As revelers lined the banks of the Tonle Sap river and filled parks around central Phnom Penh during the second day of the Water Festival on Thursday, Uk Bunthorn said there was little for him to celebrate.
Mr. Bunthorn, who sells Rosso brand men’s underwear, said that over the past 15 years, whenever there has been a Water Festival, he has set up a booth selling discounted briefs, often in bulk.
And the festival has always been hugely profitable for his business.
In previous years, he said, he sold an average of $17,000 to $18,000 worth of underwear, Mr. Bunthorn claimed.
But this year, he would be lucky to turn a profit at all, he said.
“We aren’t selling a lot like we did in previous years, so we can’t even afford the [booth] rental fee,” he said. “We hope we can get just $3,000 this year.”
Mr. Bunthorn said that in addition to the $1,000 the city charged him to rent a stall, he also has to pay $600 to about 10 employees working for him during the three-day festival, which ends today.
At the end of the Water Festival in 2010, 353 people were killed in a panic-induced stampede on a bridge to Koh Pich island. This year—the first time the festival has been held since—authorities have ramped up security, and insist they are prepared to prevent a repeat of the tragedy.
But vendors at some of the than 300 booths set up on Koh Pich on Thursday said would-be revelers are still staying away from the city, and sales are way down.
Exacerbating the problem, Mr. Bunthorn said, is the city’s decision to confine most of the vendors to Koh Pich rather than around NagaWorld, where they set up shop in previous years.
“It would be easy if we could sell around the NagaWorld ar- ea,” he said. “But it’s difficult for us [on Koh Pich] because most of the streets leading here are blocked.”
Preap Moni Chenda, a promoter for Revlon cosmetics, said she has braced herself for a 50 percent decrease in sales compared to previous festivals.
“There are not so many people walking around here,” Ms. Moni Chenda said at her booth on Koh Pich. “People have to walk a long way because our location has changed [this year].”
City Hall spokesman Long Dimanche could not be reached Thursday.
Long Chetra, a sales manager for Duro Motorcycle Tires, whose booth stands near the Koh Pich bridge, said the shadow of the 2010 stampede was keeping customers away.
“The stampede remains in the minds of the people,” Mr. Chetra said. “It will take two or three [more] years for them to forget about it.”
Mr. Chetra said that in 2010, he sold 80 percent of his tires, but only expects to sell 40 percent of his $15,000 stock this year.
But despite the drop in sales, hawkers on Koh Pich weren’t planning to pack up and go home quietly. Vendors, each with their own sound system, competed for buyers’ attention by blasting music throughout the day—everything from 50 Cent’s P.I.M.P. to 1990s dance hits.

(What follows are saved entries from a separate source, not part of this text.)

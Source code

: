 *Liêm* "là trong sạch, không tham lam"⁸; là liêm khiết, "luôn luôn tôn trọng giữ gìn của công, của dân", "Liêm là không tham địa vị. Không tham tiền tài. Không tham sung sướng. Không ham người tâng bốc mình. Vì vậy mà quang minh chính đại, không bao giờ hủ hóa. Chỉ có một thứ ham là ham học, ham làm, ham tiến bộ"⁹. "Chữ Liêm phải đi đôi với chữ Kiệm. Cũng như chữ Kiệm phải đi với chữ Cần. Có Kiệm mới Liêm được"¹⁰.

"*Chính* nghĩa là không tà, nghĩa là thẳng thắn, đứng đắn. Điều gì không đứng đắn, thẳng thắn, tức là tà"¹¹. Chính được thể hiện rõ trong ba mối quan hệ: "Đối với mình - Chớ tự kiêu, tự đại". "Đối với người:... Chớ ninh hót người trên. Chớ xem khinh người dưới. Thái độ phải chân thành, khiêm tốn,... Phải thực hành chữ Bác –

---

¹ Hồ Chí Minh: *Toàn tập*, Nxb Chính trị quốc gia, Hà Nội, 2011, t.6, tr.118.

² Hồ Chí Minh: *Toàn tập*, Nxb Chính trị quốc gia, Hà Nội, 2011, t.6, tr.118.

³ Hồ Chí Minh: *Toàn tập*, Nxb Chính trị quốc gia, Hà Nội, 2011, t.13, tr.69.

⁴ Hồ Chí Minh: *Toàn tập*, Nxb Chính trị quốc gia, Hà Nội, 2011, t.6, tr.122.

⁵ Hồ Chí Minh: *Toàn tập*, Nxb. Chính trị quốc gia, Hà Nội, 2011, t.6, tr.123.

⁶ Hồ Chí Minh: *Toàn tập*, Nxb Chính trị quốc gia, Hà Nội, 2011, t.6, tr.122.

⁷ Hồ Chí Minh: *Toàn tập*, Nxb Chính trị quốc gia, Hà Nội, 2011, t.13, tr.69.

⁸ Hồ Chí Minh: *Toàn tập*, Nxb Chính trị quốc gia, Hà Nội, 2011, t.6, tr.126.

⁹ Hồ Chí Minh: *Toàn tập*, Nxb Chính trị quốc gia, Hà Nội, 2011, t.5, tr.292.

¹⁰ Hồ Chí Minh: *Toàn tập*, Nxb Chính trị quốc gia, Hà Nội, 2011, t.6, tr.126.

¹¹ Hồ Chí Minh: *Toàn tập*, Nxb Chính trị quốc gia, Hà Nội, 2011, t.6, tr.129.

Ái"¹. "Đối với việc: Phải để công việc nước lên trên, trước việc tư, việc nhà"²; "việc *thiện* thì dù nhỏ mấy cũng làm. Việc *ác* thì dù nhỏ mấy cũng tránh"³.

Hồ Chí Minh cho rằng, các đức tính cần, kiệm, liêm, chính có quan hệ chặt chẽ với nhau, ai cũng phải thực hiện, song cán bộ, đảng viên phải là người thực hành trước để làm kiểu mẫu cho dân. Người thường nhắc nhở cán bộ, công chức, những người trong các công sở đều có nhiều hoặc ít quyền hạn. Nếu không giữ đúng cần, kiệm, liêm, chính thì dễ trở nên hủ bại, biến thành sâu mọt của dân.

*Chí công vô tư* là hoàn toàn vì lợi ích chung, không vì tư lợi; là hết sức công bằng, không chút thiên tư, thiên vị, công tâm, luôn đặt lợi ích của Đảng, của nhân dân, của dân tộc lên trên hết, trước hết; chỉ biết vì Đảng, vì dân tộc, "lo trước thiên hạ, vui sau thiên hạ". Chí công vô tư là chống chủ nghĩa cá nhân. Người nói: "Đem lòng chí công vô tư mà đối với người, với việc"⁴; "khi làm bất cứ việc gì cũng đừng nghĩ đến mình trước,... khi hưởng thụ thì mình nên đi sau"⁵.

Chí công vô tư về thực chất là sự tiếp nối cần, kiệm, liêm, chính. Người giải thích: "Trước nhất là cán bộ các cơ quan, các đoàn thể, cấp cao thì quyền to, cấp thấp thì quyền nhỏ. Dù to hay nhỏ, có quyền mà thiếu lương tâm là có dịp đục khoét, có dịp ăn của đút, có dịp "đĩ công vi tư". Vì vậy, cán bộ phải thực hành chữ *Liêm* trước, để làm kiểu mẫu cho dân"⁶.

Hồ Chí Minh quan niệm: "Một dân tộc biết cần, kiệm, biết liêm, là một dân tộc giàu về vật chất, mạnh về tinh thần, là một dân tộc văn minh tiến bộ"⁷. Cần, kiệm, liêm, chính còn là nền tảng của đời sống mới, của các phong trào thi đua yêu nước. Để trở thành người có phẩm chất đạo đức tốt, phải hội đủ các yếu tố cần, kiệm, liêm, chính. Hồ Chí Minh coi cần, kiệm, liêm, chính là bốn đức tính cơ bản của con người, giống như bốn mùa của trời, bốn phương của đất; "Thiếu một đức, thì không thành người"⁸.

While the bustle and blazing sun caused some festival goers to feel nauseous—volunteers in a first-aid tent were treating several patients for heat exhaustion in the afternoon—most embraced the consumer chaos.
At a stall selling Japanese-made diapers, two men dressed in giant marshmallow-like costumes danced around, apparently unsure of what song they were meant to be moving to. When the marshmallow men removed the heads of their costumes, several children fled in tears, causing the rest of the onlookers to erupt in laughter.
Bou Sitha, 32, who was buying shampoo and other toiletries, said the festival’s tragic recent past was not enough to keep her away.
“I don’t mean I have forgotten [the stampede], I still remember it.” Ms. Sitha said. “[But] it’s now safe for me to walk without fear…. I enjoy buying the products and walking around.”